■ Task to carry out: Using the string "一种系统方法" as the key, pull each matching line out of the records below.
[Start of section]
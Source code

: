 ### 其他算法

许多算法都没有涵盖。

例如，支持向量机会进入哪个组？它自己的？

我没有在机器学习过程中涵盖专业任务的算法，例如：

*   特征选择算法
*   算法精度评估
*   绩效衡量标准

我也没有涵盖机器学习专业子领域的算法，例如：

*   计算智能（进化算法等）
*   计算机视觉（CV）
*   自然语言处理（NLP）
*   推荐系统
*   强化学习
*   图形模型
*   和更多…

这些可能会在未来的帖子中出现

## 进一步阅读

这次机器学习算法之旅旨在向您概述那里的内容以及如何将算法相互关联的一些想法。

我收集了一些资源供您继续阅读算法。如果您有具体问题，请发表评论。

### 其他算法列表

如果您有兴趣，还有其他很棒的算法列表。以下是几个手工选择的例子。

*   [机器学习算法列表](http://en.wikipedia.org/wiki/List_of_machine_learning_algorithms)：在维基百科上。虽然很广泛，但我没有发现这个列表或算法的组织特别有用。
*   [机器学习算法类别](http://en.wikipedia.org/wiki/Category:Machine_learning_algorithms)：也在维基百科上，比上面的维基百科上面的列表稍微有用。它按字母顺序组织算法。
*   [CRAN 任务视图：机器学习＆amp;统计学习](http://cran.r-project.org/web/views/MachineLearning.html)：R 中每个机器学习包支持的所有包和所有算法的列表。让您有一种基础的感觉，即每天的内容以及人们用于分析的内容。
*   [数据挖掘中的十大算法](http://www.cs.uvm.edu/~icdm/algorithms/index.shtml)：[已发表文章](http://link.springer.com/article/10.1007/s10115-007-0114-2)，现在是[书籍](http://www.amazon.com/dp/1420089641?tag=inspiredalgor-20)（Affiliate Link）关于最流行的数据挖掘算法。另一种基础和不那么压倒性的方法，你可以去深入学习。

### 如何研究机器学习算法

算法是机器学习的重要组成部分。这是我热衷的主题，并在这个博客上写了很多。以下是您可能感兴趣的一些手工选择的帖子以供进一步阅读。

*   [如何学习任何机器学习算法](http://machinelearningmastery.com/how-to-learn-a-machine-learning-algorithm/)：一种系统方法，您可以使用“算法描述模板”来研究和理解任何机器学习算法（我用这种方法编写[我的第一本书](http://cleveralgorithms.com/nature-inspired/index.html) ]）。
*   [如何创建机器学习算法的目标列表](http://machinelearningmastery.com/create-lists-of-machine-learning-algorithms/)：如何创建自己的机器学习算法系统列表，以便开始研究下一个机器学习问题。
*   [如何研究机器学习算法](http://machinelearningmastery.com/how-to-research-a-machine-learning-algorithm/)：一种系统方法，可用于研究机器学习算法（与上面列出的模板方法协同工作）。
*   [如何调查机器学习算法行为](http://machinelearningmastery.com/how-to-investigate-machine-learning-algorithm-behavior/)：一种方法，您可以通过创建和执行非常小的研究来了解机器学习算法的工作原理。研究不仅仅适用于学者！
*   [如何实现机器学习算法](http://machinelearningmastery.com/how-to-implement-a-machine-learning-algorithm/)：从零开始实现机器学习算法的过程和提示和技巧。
[End of section]
■ Answer below:
*   [如何学习任何机器学习算法](http://machinelearningmastery.com/how-to-learn-a-machine-learning-algorithm/)：一种系统方法，您可以使用“算法描述模板”来研究和理解任何机器学习算法（我用这种方法编写[我的第一本书](http://cleveralgorithms.com/nature-inspired/index.html) ]）。
*   [如何研究机器学习算法](http://machinelearningmastery.com/how-to-research-a-machine-learning-algorithm/)：一种系统方法，可用于研究机器学习算法（与上面列出的模板方法协同工作）。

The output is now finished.